HDU6155 Subsequence Count

Subsequence Count

Time Limit: 10000/5000 MS (Java/Others) Memory Limit: 256000/256000 K (Java/Others)
Total Submission(s): 933 Accepted Submission(s): 329

Problem Description

Given a binary string S[1,...,N] (i.e. a sequence of 0's and 1's), and Q queries on the string.

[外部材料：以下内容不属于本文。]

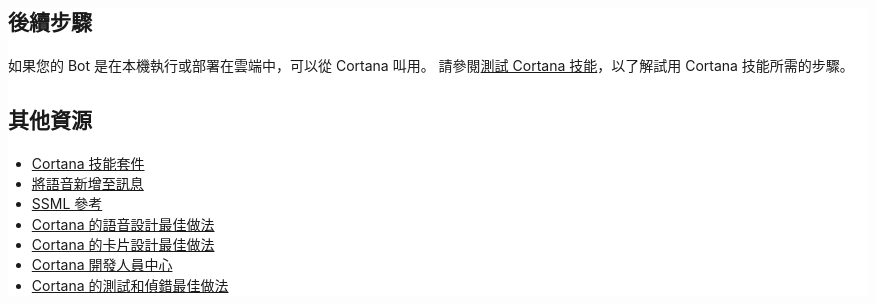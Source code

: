 ## <a name="next-steps"></a>後續步驟
如果您的 Bot 是在本機執行或部署在雲端中，可以從 Cortana 叫用。 請參閱[測試 Cortana 技能](../bot-service-debug-cortana-skill.md)，以了解試用 Cortana 技能所需的步驟。


## <a name="additional-resources"></a>其他資源
* [Cortana 技能套件][CortanaGetStarted]
* [將語音新增至訊息](bot-builder-nodejs-text-to-speech.md)
* [SSML 參考][SSMLRef]
* [Cortana 的語音設計最佳做法][VoiceDesign]
* [Cortana 的卡片設計最佳做法][CardDesign]
* [Cortana 開發人員中心][CortanaDevCenter]
* [Cortana 的測試和偵錯最佳做法][Cortana-TestBestPractice]


[CortanaGetStarted]: /cortana/getstarted
[BFPortal]: https://dev.botframework.com/


[SSMLRef]: https://aka.ms/cortana-ssml
[IMessage]: https://docs.botframework.com/node/builder/chat-reference/interfaces/_botbuilder_d_.imessage.html
[Send]: https://docs.botframework.com/node/builder/chat-reference/classes/_botbuilder_d_.session#send
[CortanaDevCenter]: https://developer.microsoft.com/cortana

[CortanaSpecificEntities]: https://aka.ms/cortana-channel-data
[CortanaAuth]: https://aka.ms/add-auth-cortana-skill

[InvocationNameGuidelines]: https://aka.ms/cortana-invocation-guidelines
[VoiceDesign]: https://aka.ms/cortana-design-voice
[CardDesign]: https://aka.ms/cortana-design-card
[Cortana-Debug]: https://aka.ms/cortana-enable-debug
[Cortana-Publish]: https://aka.ms/cortana-publish


[CortanaChannel]: https://aka.ms/bot-cortana-channel
[Cortana-TestBestPractice]: https://aka.ms/cortana-test-best-practice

There are two types of queries:

1. Flipping the bits (i.e., changing all 1 to 0 and 0 to 1) between l and r (inclusive).
2. Counting the number of distinct subsequences in the substring S[l,...,r].

Input

The first line contains an integer T, denoting the number of the test cases.

For each test, the first line contains two integers N and Q.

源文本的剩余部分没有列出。